• Work required:
I would like every line of the records below that contains the word "setup" copied.

[Records excerpted from a collection]

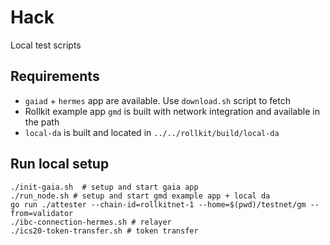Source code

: # Hack

Local test scripts

## Requirements

* `gaiad` + `hermes` app are available. Use `download.sh` script to fetch
* Rollkit example app `gmd` is built with network integration and available in the path
* `local-da` is built and located in `../../rollkit/build/local-da`

## Run local setup

```shell
./init-gaia.sh  # setup and start gaia app
./run_node.sh # setup and start gmd example app + local da
go run ./attester --chain-id=rollkitnet-1 --home=$(pwd)/testnet/gm --from=validator
./ibc-connection-hermes.sh # relayer
./ics20-token-transfer.sh # token transfer
```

• Solution to this exercise:
## Run local setup
./init-gaia.sh  # setup and start gaia app
./run_node.sh # setup and start gmd example app + local da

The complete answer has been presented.